The CNI option allows the extension of the traditional single interface model of Kubernetes to support multiple interfaces (also known as MULTUS). This option allows the separation of user-plane and control-plane traffic and provides service isolation by virtue of leveraging multiple external interfaces.
In case of 5G workloads, the main interfaces are managed by the primary CNI. Additional network attachments created using the secondary CNI are bound to SR-IOV or EDP port-groups created within NSX.
TCA lets you choose a CNI that is configured and deployed as part of the cluster creation. Typically, even in control plane CNFs, the secondary interface (MULTUS) is used with network types. This is to provide logical separation at the worker node level for different interfaces.
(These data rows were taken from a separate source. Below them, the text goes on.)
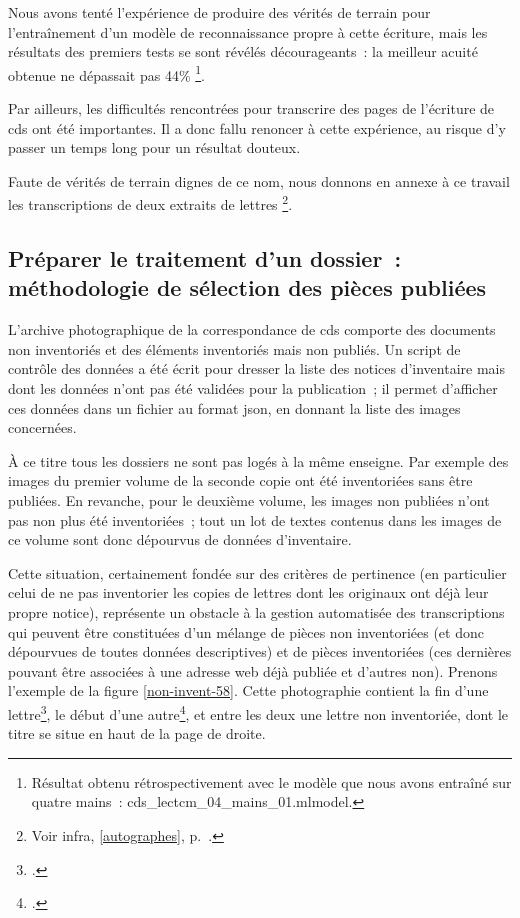 \documentclass[a4paper,12pt,twoside]{book}
\begin{document}
				Nous avons tenté l'expérience de produire des vérités de terrain pour l'entraînement d'un modèle de reconnaissance propre à cette écriture, mais les résultats des premiers tests se sont révélés décourageants~: la meilleur acuité obtenue ne dépassait pas 44\%
				\footnote{Résultat obtenu rétrospectivement avec le modèle que nous avons entraîné sur quatre mains~: cds\_lectcm\_04\_mains\_01.mlmodel.}.
				
				Par ailleurs, les difficultés rencontrées pour transcrire des pages de l'écriture de \gls{cds} ont été importantes. Il a donc fallu renoncer à cette expérience, au risque d'y passer un temps long pour un résultat douteux.
				
				Faute de vérités de terrain dignes de ce nom, nous donnons en annexe à ce travail les transcriptions de deux extraits de lettres
				\footnote{Voir infra, \ref{autographes}, p.~\pageref{autographes}.}.
		
			\subsection[Préparer le traitement d'un dossier]{Préparer le traitement d'un dossier~: méthodologie de sélection des pièces publiées}
				L'archive photographique de la correspondance de \gls{cds} comporte des documents non inventoriés et des éléments inventoriés mais non publiés. Un script de contrôle des données a été écrit pour dresser la liste des notices d'inventaire mais dont les données n'ont pas été validées pour la publication\cite{biayDonneesNonPublieesPy2022}~; il permet d'afficher ces données dans un fichier au format \gls{json}, en donnant la liste des images concernées.
				
				À ce titre tous les dossiers ne sont pas logés à la même enseigne. Par exemple des images du premier volume de la seconde copie\cite{CdS02001330} ont été inventoriées sans être publiées. En revanche, pour le deuxième volume\cite{CdS02001369}, les images non publiées n'ont pas non plus été inventoriées~; tout un lot de textes contenus dans les images de ce volume sont donc dépourvus de données d'inventaire. 
				
				Cette situation, certainement fondée sur des critères de pertinence (en particulier celui de ne pas inventorier les copies de lettres dont les originaux ont déjà leur propre notice), représente un obstacle à la gestion automatisée des transcriptions qui peuvent être constituées d'un mélange de pièces non inventoriées (et donc dépourvues de toutes données descriptives) et de pièces inventoriées (ces dernières pouvant être associées à une adresse web déjà publiée et d'autres non). Prenons l'exemple de la figure \ref{non-invent-58}. Cette photographie contient la fin d'une lettre\footcite{CdS02057058}, le début d'une autre\footcite{CdS02058059}, et entre les deux une lettre non inventoriée, dont le titre se situe en haut de la page de droite.
				
\end{document}
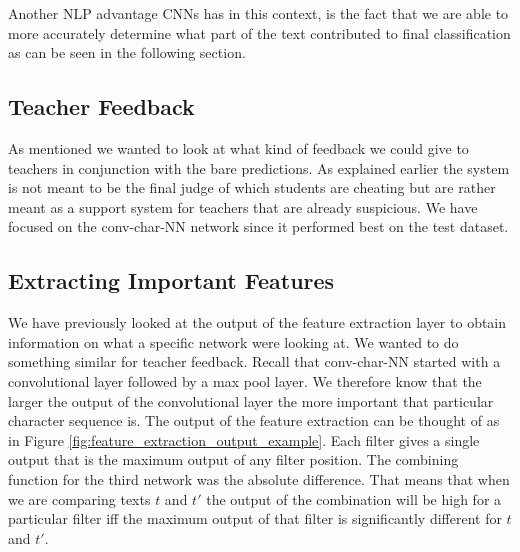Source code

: Another \gls{NLP} advantage \gls{CNN}s has in this context, is the fact that
we are able to more accurately determine what part of the text contributed to
final classification as can be seen in the following section.


\subsection{Teacher Feedback}

As mentioned we wanted to look at what kind of feedback we could give to
teachers in conjunction with the bare predictions. As explained earlier the
system is not meant to be the final judge of which students are cheating
but are rather meant as a support system for teachers that are already
suspicious. We have focused on the \gls{conv-char-NN} network since it performed
best on the test dataset. 

\subsection{Extracting Important Features}

We have previously looked at the output of the feature extraction layer to
obtain information on what a specific network were looking at. We wanted to do
something similar for teacher feedback. Recall that \gls{conv-char-NN} started
with a convolutional layer followed by a max pool layer. We therefore know
that the larger the output of the convolutional layer the more important that
particular character sequence is. The output of the feature extraction can be
thought of as in Figure \ref{fig:feature_extraction_output_example}. Each filter
gives a single output that is the maximum output of any filter position. The
combining function for the third network was the absolute difference. That means
that when we are comparing texts $t$ and $t'$ the output of the combination
will be high for a particular filter iff the maximum output of that filter is
significantly different for $t$ and $t'$.

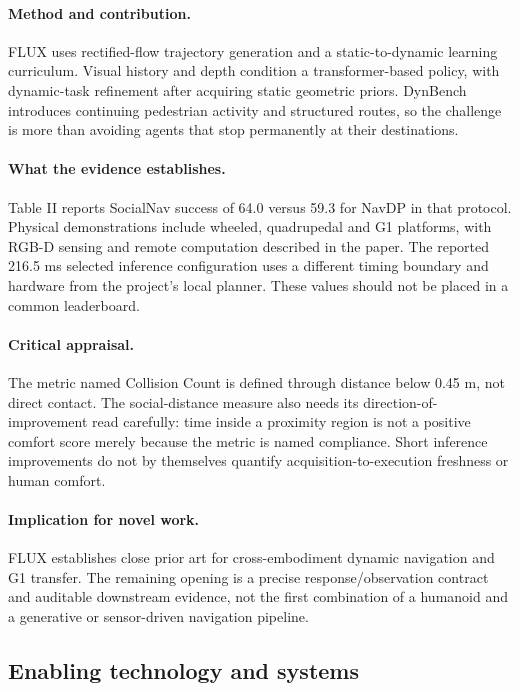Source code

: \paragraph{Method and contribution.} FLUX uses rectified-flow trajectory generation and a static-to-dynamic learning curriculum. Visual history and depth condition a transformer-based policy, with dynamic-task refinement after acquiring static geometric priors. DynBench introduces continuing pedestrian activity and structured routes, so the challenge is more than avoiding agents that stop permanently at their destinations.

\paragraph{What the evidence establishes.} Table II reports SocialNav success of 64.0 versus 59.3 for NavDP in that protocol. Physical demonstrations include wheeled, quadrupedal and G1 platforms, with RGB-D sensing and remote computation described in the paper. The reported 216.5 ms selected inference configuration uses a different timing boundary and hardware from the project's local planner. These values should not be placed in a common leaderboard.

\paragraph{Critical appraisal.} The metric named Collision Count is defined through distance below 0.45 m, not direct contact. The social-distance measure also needs its direction-of-improvement read carefully: time inside a proximity region is not a positive comfort score merely because the metric is named compliance. Short inference improvements do not by themselves quantify acquisition-to-execution freshness or human comfort.

\paragraph{Implication for novel work.} FLUX establishes close prior art for cross-embodiment dynamic navigation and G1 transfer. The remaining opening is a precise response/observation contract and auditable downstream evidence, not the first combination of a humanoid and a generative or sensor-driven navigation pipeline.

\subsection{Enabling technology and systems}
If each interface is required to terminate into its respective VRF or isolate L3 domain (such as signaling and O&M) on the DC Fabric/MPLS/Transport network, use MULTUS to attach multiple interfaces to a worker node.
Interface |
5G Control Workloads |
5G User-Plane Workloads |
---|---|---|
Primary CNI (Calico / Antrea) |
Required |
Required |
Secondary CNI (MULTUS / MACVLAN / IPVLAN / SRIOV) |
Not required, but usually leveraged for traffic separation |
Required to provide high throughput and complex connectivity requirements |
When creating additional interfaces to the container, different network types can be configured. The most common are MACVLAN and IPVLAN.
MACVLAN Interfaces: MACVLAN is used to create multiple virtual network interfaces behind the host’s single physical interface. Interfaces of MACVLAN type create a secondary attachment to the kubernetes pod. With MACVLAN, each interface is allocated with a unique MAC address.
IPVLAN: IPVLAN is used in a similar way to create multiple virtual network interfaces to a single physical interface. However, with IPVLAN, all the secondary attachments to the pod have a common MAC address inherited from the physical interface MAC address.
Telco Cloud Automation can add secondary network interfaces (SR-IOV and VMXNET3) through Dynamic infrastructure Provisioning. Regular non-SRIOV or EDP interfaces can be added as part of the cluster creation.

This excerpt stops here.